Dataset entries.
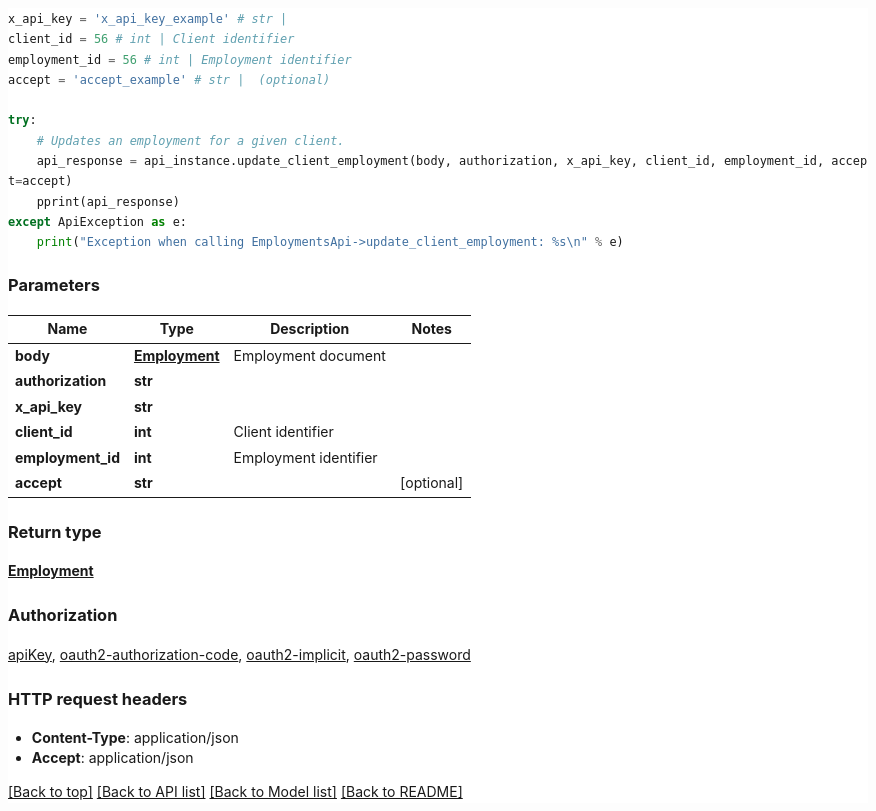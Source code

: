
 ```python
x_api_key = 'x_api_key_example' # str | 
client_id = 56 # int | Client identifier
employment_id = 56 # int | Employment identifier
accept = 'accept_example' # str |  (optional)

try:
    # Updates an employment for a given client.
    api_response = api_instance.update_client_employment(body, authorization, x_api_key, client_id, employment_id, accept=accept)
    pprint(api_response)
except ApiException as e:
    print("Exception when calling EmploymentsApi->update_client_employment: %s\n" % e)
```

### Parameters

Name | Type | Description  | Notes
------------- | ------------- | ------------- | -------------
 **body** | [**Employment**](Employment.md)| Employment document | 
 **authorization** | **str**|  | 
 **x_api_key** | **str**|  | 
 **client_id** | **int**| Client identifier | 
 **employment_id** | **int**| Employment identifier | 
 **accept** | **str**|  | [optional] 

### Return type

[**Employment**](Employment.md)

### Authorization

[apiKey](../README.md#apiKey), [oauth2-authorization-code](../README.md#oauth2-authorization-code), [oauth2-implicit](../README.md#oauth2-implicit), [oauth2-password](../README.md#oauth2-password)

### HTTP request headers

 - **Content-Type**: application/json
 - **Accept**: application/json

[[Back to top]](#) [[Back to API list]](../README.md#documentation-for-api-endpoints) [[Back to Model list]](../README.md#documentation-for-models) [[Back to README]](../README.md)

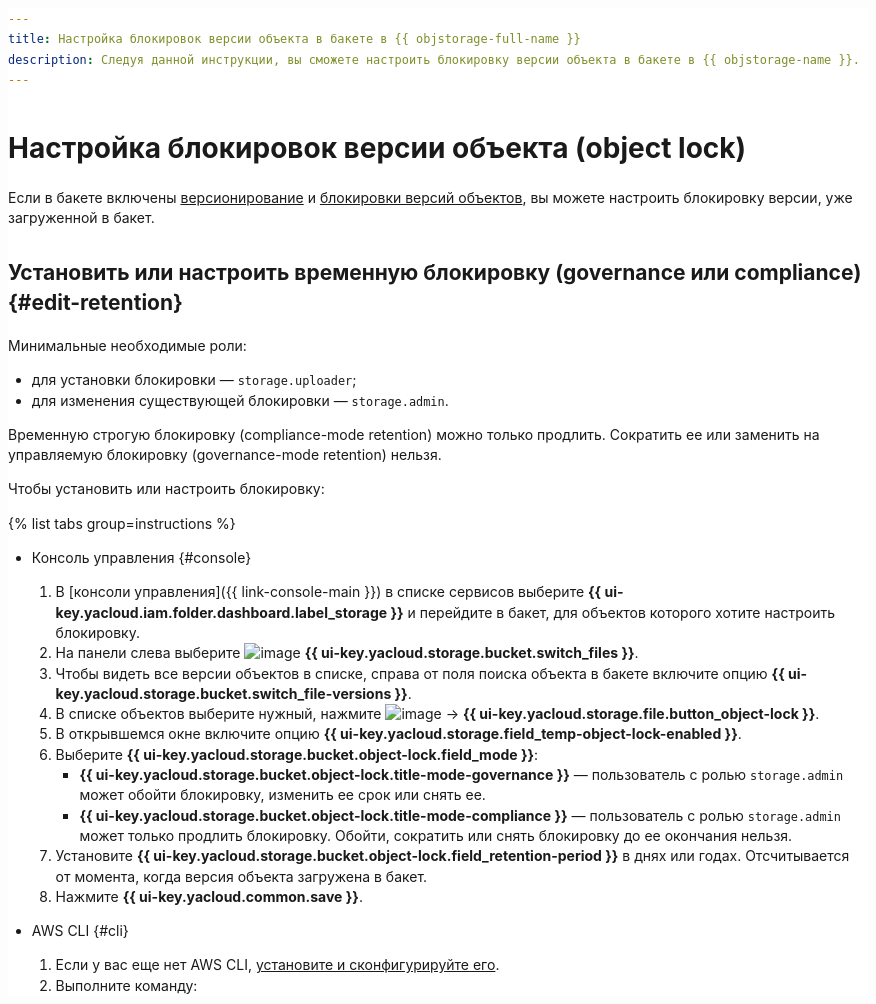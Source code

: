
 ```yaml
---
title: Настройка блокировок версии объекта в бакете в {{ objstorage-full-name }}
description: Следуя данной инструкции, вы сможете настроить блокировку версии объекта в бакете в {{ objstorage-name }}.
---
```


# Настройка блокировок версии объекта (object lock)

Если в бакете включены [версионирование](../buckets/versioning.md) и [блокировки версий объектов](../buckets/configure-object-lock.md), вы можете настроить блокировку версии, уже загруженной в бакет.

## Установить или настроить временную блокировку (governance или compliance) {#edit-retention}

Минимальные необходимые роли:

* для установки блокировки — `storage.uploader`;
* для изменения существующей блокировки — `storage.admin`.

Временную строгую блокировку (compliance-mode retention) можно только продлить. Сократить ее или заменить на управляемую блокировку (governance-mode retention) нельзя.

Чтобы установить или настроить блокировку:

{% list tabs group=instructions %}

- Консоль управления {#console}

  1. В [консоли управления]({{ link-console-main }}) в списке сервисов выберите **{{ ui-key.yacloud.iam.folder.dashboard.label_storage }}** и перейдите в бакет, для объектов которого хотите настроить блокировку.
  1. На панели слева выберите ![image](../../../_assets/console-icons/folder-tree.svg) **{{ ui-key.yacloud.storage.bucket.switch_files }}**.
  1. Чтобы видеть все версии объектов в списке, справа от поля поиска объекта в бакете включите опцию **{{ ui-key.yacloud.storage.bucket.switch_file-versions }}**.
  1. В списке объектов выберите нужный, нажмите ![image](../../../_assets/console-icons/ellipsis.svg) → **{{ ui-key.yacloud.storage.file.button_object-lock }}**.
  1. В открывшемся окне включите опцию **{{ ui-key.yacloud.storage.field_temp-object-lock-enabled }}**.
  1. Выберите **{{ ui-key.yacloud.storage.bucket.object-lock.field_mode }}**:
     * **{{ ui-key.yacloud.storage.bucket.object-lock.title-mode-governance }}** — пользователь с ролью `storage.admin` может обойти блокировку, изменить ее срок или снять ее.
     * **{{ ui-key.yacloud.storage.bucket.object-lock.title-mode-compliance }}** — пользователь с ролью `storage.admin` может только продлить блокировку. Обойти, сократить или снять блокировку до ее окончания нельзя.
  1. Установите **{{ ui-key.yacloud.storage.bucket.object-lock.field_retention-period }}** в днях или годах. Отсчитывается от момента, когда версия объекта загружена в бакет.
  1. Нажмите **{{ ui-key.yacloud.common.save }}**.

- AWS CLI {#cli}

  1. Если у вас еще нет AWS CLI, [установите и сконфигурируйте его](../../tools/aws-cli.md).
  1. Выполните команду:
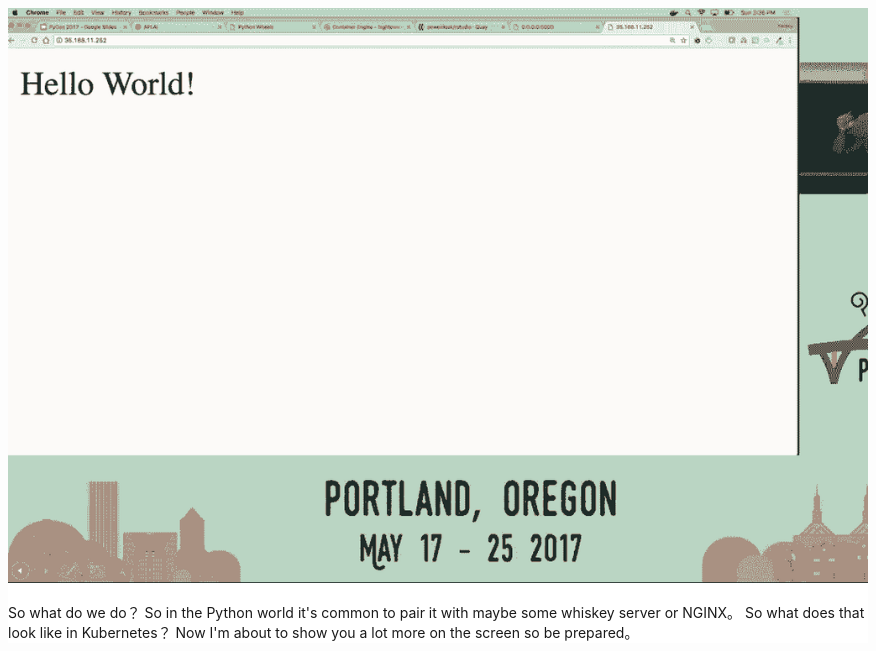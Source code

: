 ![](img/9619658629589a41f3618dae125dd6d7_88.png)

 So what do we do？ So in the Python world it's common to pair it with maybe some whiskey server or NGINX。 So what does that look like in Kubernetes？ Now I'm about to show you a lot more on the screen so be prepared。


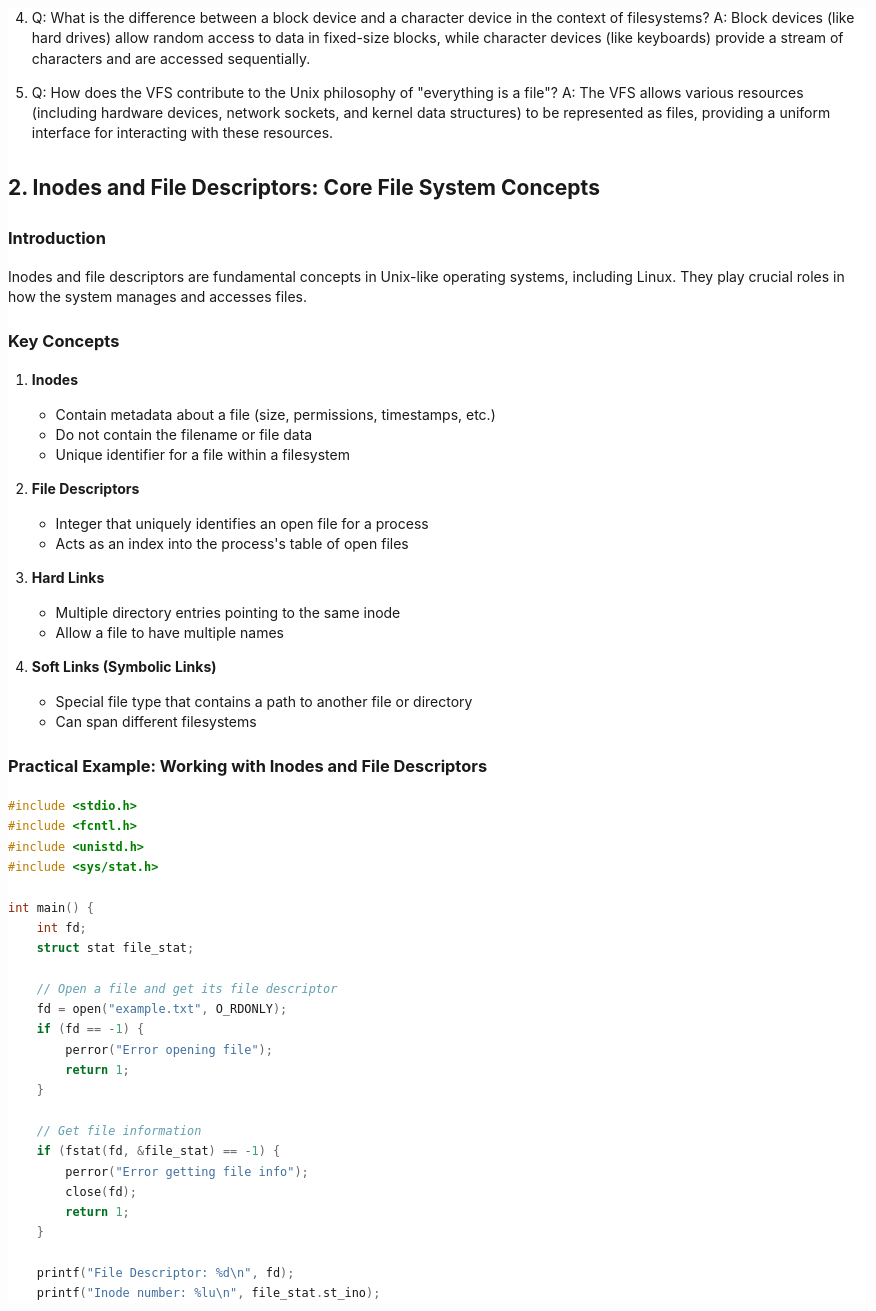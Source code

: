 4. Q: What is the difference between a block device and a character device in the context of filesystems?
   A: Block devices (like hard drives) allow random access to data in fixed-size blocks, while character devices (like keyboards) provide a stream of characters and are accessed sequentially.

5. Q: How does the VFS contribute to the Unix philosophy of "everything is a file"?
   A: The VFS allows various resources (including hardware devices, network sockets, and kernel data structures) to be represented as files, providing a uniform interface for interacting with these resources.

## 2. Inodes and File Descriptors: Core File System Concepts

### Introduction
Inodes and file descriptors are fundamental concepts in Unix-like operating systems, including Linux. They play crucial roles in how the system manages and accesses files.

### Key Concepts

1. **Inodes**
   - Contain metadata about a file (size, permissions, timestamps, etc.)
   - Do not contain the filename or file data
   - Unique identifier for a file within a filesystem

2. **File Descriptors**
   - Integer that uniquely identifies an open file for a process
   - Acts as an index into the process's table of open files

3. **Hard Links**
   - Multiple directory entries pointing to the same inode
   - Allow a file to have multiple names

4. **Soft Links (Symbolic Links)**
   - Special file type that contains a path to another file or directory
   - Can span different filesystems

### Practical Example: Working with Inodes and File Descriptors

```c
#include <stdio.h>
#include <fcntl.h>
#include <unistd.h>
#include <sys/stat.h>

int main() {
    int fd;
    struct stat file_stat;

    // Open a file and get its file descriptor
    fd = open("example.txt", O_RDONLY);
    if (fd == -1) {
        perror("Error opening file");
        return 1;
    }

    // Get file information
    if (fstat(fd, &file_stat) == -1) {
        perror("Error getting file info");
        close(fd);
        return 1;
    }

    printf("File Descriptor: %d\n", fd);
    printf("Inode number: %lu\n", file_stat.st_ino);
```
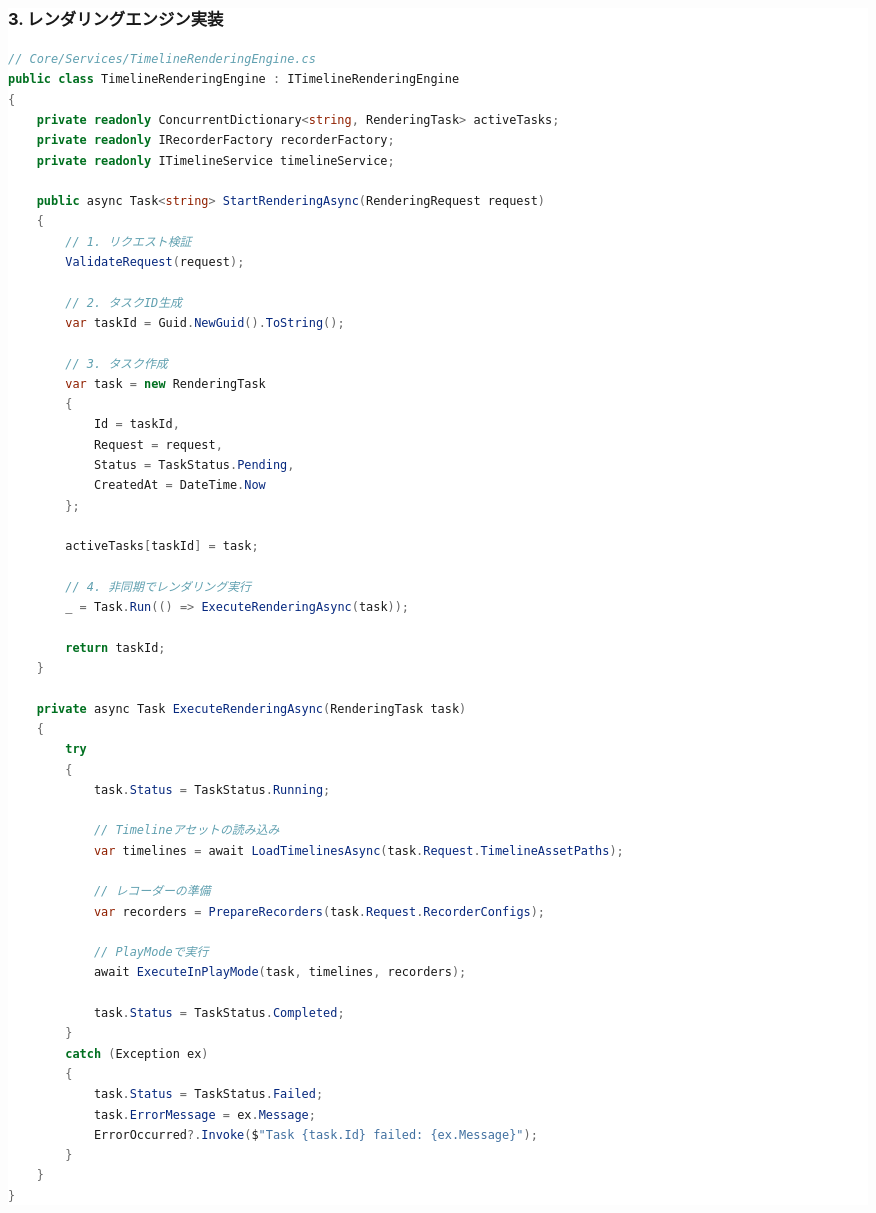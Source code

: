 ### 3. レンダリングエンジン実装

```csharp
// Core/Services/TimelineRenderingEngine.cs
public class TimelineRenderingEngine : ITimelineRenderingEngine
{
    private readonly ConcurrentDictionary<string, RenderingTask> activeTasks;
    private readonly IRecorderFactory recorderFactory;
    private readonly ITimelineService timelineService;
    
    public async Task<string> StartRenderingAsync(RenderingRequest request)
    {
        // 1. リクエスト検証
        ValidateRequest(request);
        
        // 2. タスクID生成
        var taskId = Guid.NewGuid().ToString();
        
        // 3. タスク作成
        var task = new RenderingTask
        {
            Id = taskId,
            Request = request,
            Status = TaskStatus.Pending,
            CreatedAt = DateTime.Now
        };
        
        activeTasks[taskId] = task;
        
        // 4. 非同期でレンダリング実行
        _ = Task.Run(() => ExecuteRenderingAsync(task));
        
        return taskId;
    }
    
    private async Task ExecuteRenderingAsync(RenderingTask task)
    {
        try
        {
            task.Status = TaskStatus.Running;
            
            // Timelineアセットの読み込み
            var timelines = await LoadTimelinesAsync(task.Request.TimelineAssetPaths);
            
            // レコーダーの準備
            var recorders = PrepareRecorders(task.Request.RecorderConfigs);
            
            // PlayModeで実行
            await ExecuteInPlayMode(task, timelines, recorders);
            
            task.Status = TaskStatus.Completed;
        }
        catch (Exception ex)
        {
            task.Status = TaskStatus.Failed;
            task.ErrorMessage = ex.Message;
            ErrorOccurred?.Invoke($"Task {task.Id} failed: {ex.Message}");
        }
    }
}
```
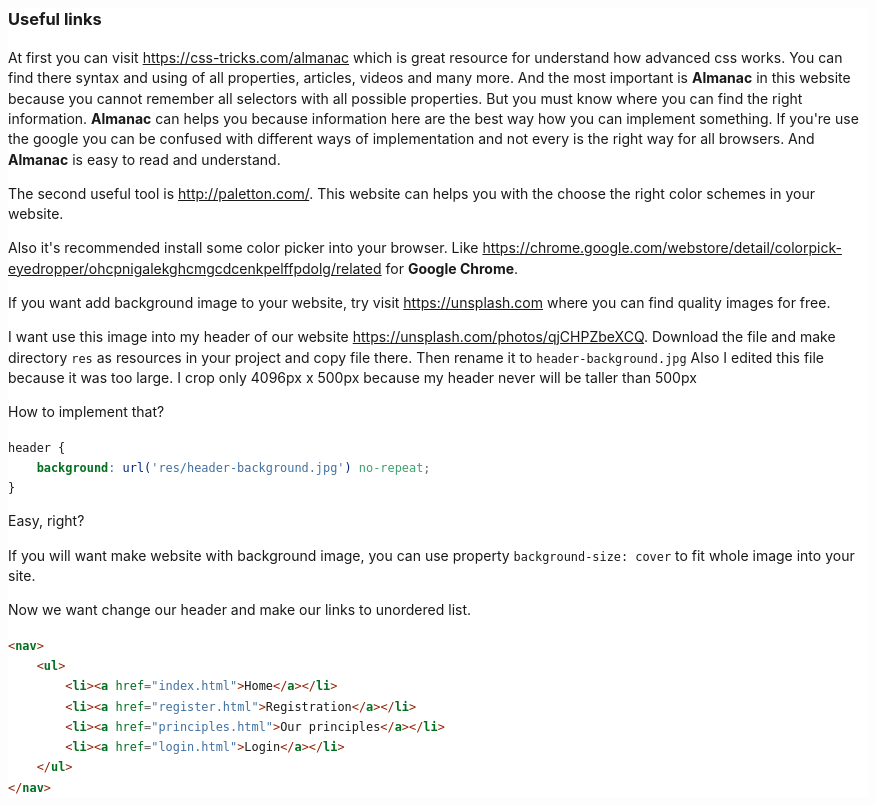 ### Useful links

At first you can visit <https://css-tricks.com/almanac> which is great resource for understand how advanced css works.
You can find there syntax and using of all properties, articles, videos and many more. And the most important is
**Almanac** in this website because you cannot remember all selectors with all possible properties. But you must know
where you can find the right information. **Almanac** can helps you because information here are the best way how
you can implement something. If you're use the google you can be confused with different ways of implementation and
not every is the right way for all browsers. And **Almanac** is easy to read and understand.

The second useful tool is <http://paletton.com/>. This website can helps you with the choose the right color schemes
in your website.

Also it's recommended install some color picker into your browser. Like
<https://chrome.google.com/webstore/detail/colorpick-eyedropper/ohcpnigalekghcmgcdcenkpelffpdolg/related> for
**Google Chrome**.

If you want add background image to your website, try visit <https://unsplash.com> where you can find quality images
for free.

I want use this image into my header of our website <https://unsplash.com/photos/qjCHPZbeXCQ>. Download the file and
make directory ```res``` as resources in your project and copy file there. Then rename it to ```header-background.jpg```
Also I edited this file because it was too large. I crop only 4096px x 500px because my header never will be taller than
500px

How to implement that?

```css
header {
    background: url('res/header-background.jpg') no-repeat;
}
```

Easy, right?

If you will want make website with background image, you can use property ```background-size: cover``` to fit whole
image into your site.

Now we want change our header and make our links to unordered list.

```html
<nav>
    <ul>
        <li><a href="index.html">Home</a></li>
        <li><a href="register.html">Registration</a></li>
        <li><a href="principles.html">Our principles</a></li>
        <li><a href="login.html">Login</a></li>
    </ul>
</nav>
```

DIRECTIONS FOR THIS TASK.
Filter the entries above down to the lines that contain the word "body".

RESPONSE.
    api_response = api_instance.update_client_employment(body, authorization, x_api_key, client_id, employment_id, accept=accept)
 **body** | [**Employment**](Employment.md)| Employment document | 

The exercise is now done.